PROBLEM: Your task is to write out every line of the data exactly. Drop the pictures.

Records contained in a dataset:
>>>>>

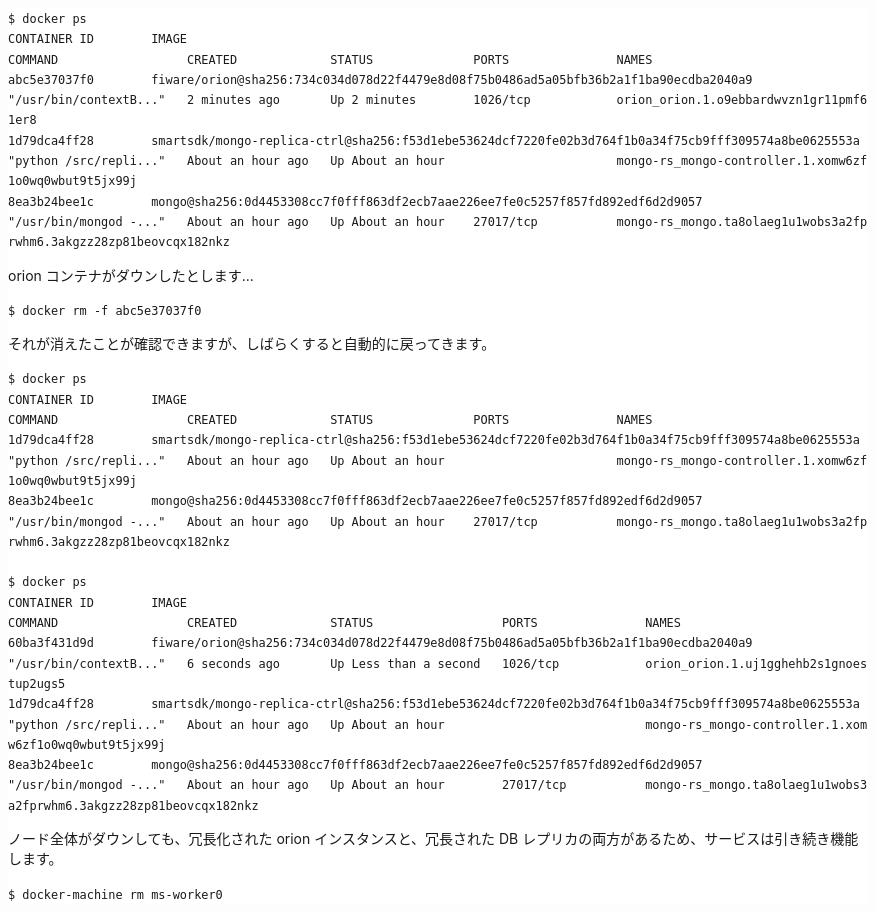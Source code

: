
 ```
$ docker ps
CONTAINER ID        IMAGE                                                                                                COMMAND                  CREATED             STATUS              PORTS               NAMES
abc5e37037f0        fiware/orion@sha256:734c034d078d22f4479e8d08f75b0486ad5a05bfb36b2a1f1ba90ecdba2040a9                 "/usr/bin/contextB..."   2 minutes ago       Up 2 minutes        1026/tcp            orion_orion.1.o9ebbardwvzn1gr11pmf61er8
1d79dca4ff28        smartsdk/mongo-replica-ctrl@sha256:f53d1ebe53624dcf7220fe02b3d764f1b0a34f75cb9fff309574a8be0625553a   "python /src/repli..."   About an hour ago   Up About an hour                        mongo-rs_mongo-controller.1.xomw6zf1o0wq0wbut9t5jx99j
8ea3b24bee1c        mongo@sha256:0d4453308cc7f0fff863df2ecb7aae226ee7fe0c5257f857fd892edf6d2d9057                        "/usr/bin/mongod -..."   About an hour ago   Up About an hour    27017/tcp           mongo-rs_mongo.ta8olaeg1u1wobs3a2fprwhm6.3akgzz28zp81beovcqx182nkz
```

orion コンテナがダウンしたとします...

```
$ docker rm -f abc5e37037f0
```

それが消えたことが確認できますが、しばらくすると自動的に戻ってきます。

```
$ docker ps
CONTAINER ID        IMAGE                                                                                                COMMAND                  CREATED             STATUS              PORTS               NAMES
1d79dca4ff28        smartsdk/mongo-replica-ctrl@sha256:f53d1ebe53624dcf7220fe02b3d764f1b0a34f75cb9fff309574a8be0625553a   "python /src/repli..."   About an hour ago   Up About an hour                        mongo-rs_mongo-controller.1.xomw6zf1o0wq0wbut9t5jx99j
8ea3b24bee1c        mongo@sha256:0d4453308cc7f0fff863df2ecb7aae226ee7fe0c5257f857fd892edf6d2d9057                        "/usr/bin/mongod -..."   About an hour ago   Up About an hour    27017/tcp           mongo-rs_mongo.ta8olaeg1u1wobs3a2fprwhm6.3akgzz28zp81beovcqx182nkz

$ docker ps
CONTAINER ID        IMAGE                                                                                                COMMAND                  CREATED             STATUS                  PORTS               NAMES
60ba3f431d9d        fiware/orion@sha256:734c034d078d22f4479e8d08f75b0486ad5a05bfb36b2a1f1ba90ecdba2040a9                 "/usr/bin/contextB..."   6 seconds ago       Up Less than a second   1026/tcp            orion_orion.1.uj1gghehb2s1gnoestup2ugs5
1d79dca4ff28        smartsdk/mongo-replica-ctrl@sha256:f53d1ebe53624dcf7220fe02b3d764f1b0a34f75cb9fff309574a8be0625553a   "python /src/repli..."   About an hour ago   Up About an hour                            mongo-rs_mongo-controller.1.xomw6zf1o0wq0wbut9t5jx99j
8ea3b24bee1c        mongo@sha256:0d4453308cc7f0fff863df2ecb7aae226ee7fe0c5257f857fd892edf6d2d9057                        "/usr/bin/mongod -..."   About an hour ago   Up About an hour        27017/tcp           mongo-rs_mongo.ta8olaeg1u1wobs3a2fprwhm6.3akgzz28zp81beovcqx182nkz
```

ノード全体がダウンしても、冗長化された orion インスタンスと、冗長された DB レプリカの両方があるため、サービスは引き続き機能します。

```
$ docker-machine rm ms-worker0
```
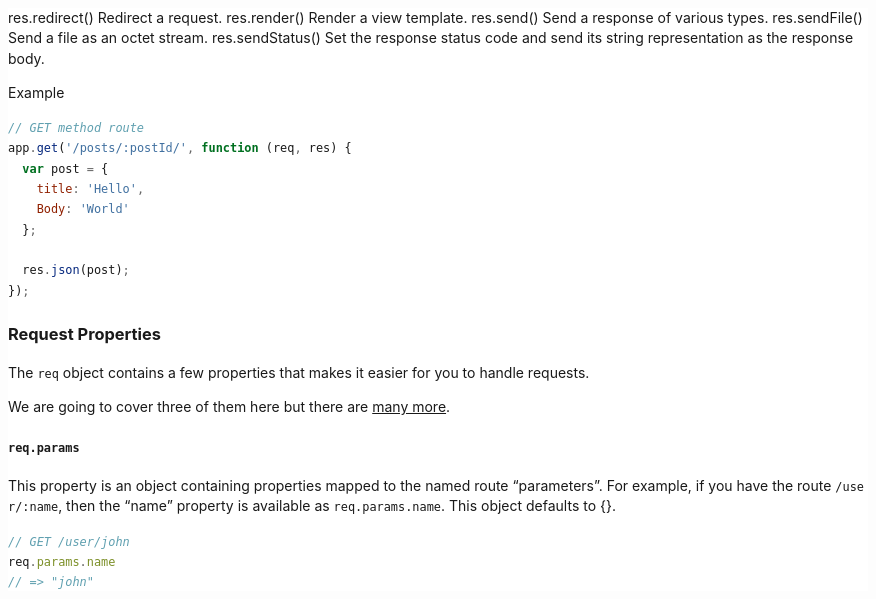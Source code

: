 <tr>
<td>res.redirect()</td>
<td>Redirect a request.</td>
</tr>
<tr>
<td>res.render()</td>
<td>Render a view template.</td>
</tr>
<tr>
<td>res.send()</td>
<td>Send a response of various types.</td>
</tr>
<tr>
<td>res.sendFile()</td>
<td>Send a file as an octet stream.</td>
</tr>
<tr>
<td>res.sendStatus()</td>
<td>Set the response status code and send its string representation as the response body.</td>
</tr>
</tbody>
</table>

Example
```JavaScript
// GET method route
app.get('/posts/:postId/', function (req, res) {
  var post = {
    title: 'Hello',
    Body: 'World'
  };

  res.json(post);
});
```

### Request Properties
The `req` object contains a few properties that makes it easier for you to handle requests.  

We are going to cover three of them here but there are [many more](https://expressjs.com/en/4x/api.html#req).

#### `req.params`
This property is an object containing properties mapped to the named route “parameters”. For example, if you have the route `/user/:name`, then the “name” property is available as `req.params.name`. This object defaults to {}.

```JavaScript
// GET /user/john
req.params.name
// => "john"
```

<<<<<

RESULT OF THIS TASK:
Source code

:
 ```
$ docker ps
CONTAINER ID        IMAGE                                                                                                COMMAND                  CREATED             STATUS              PORTS               NAMES
abc5e37037f0        fiware/orion@sha256:734c034d078d22f4479e8d08f75b0486ad5a05bfb36b2a1f1ba90ecdba2040a9                 "/usr/bin/contextB..."   2 minutes ago       Up 2 minutes        1026/tcp            orion_orion.1.o9ebbardwvzn1gr11pmf61er8
1d79dca4ff28        smartsdk/mongo-replica-ctrl@sha256:f53d1ebe53624dcf7220fe02b3d764f1b0a34f75cb9fff309574a8be0625553a   "python /src/repli..."   About an hour ago   Up About an hour                        mongo-rs_mongo-controller.1.xomw6zf1o0wq0wbut9t5jx99j
8ea3b24bee1c        mongo@sha256:0d4453308cc7f0fff863df2ecb7aae226ee7fe0c5257f857fd892edf6d2d9057                        "/usr/bin/mongod -..."   About an hour ago   Up About an hour    27017/tcp           mongo-rs_mongo.ta8olaeg1u1wobs3a2fprwhm6.3akgzz28zp81beovcqx182nkz
```

orion コンテナがダウンしたとします...

```
$ docker rm -f abc5e37037f0
```

それが消えたことが確認できますが、しばらくすると自動的に戻ってきます。

```
$ docker ps
CONTAINER ID        IMAGE                                                                                                COMMAND                  CREATED             STATUS              PORTS               NAMES
1d79dca4ff28        smartsdk/mongo-replica-ctrl@sha256:f53d1ebe53624dcf7220fe02b3d764f1b0a34f75cb9fff309574a8be0625553a   "python /src/repli..."   About an hour ago   Up About an hour                        mongo-rs_mongo-controller.1.xomw6zf1o0wq0wbut9t5jx99j
8ea3b24bee1c        mongo@sha256:0d4453308cc7f0fff863df2ecb7aae226ee7fe0c5257f857fd892edf6d2d9057                        "/usr/bin/mongod -..."   About an hour ago   Up About an hour    27017/tcp           mongo-rs_mongo.ta8olaeg1u1wobs3a2fprwhm6.3akgzz28zp81beovcqx182nkz

$ docker ps
CONTAINER ID        IMAGE                                                                                                COMMAND                  CREATED             STATUS                  PORTS               NAMES
60ba3f431d9d        fiware/orion@sha256:734c034d078d22f4479e8d08f75b0486ad5a05bfb36b2a1f1ba90ecdba2040a9                 "/usr/bin/contextB..."   6 seconds ago       Up Less than a second   1026/tcp            orion_orion.1.uj1gghehb2s1gnoestup2ugs5
1d79dca4ff28        smartsdk/mongo-replica-ctrl@sha256:f53d1ebe53624dcf7220fe02b3d764f1b0a34f75cb9fff309574a8be0625553a   "python /src/repli..."   About an hour ago   Up About an hour                            mongo-rs_mongo-controller.1.xomw6zf1o0wq0wbut9t5jx99j
8ea3b24bee1c        mongo@sha256:0d4453308cc7f0fff863df2ecb7aae226ee7fe0c5257f857fd892edf6d2d9057                        "/usr/bin/mongod -..."   About an hour ago   Up About an hour        27017/tcp           mongo-rs_mongo.ta8olaeg1u1wobs3a2fprwhm6.3akgzz28zp81beovcqx182nkz
```

ノード全体がダウンしても、冗長化された orion インスタンスと、冗長された DB レプリカの両方があるため、サービスは引き続き機能します。

```
$ docker-machine rm ms-worker0
```
Source code

: <tr>
<td>res.redirect()</td>
<td>Redirect a request.</td>
</tr>
<tr>
<td>res.render()</td>
<td>Render a view template.</td>
</tr>
<tr>
<td>res.send()</td>
<td>Send a response of various types.</td>
</tr>
<tr>
<td>res.sendFile()</td>
<td>Send a file as an octet stream.</td>
</tr>
<tr>
<td>res.sendStatus()</td>
<td>Set the response status code and send its string representation as the response body.</td>
</tr>
</tbody>
</table>

Example
```JavaScript
// GET method route
app.get('/posts/:postId/', function (req, res) {
  var post = {
    title: 'Hello',
    Body: 'World'
  };

  res.json(post);
});
```

### Request Properties
The `req` object contains a few properties that makes it easier for you to handle requests.  

We are going to cover three of them here but there are [many more](https://expressjs.com/en/4x/api.html#req).

#### `req.params`
This property is an object containing properties mapped to the named route “parameters”. For example, if you have the route `/user/:name`, then the “name” property is available as `req.params.name`. This object defaults to {}.

```JavaScript
// GET /user/john
req.params.name
// => "john"
```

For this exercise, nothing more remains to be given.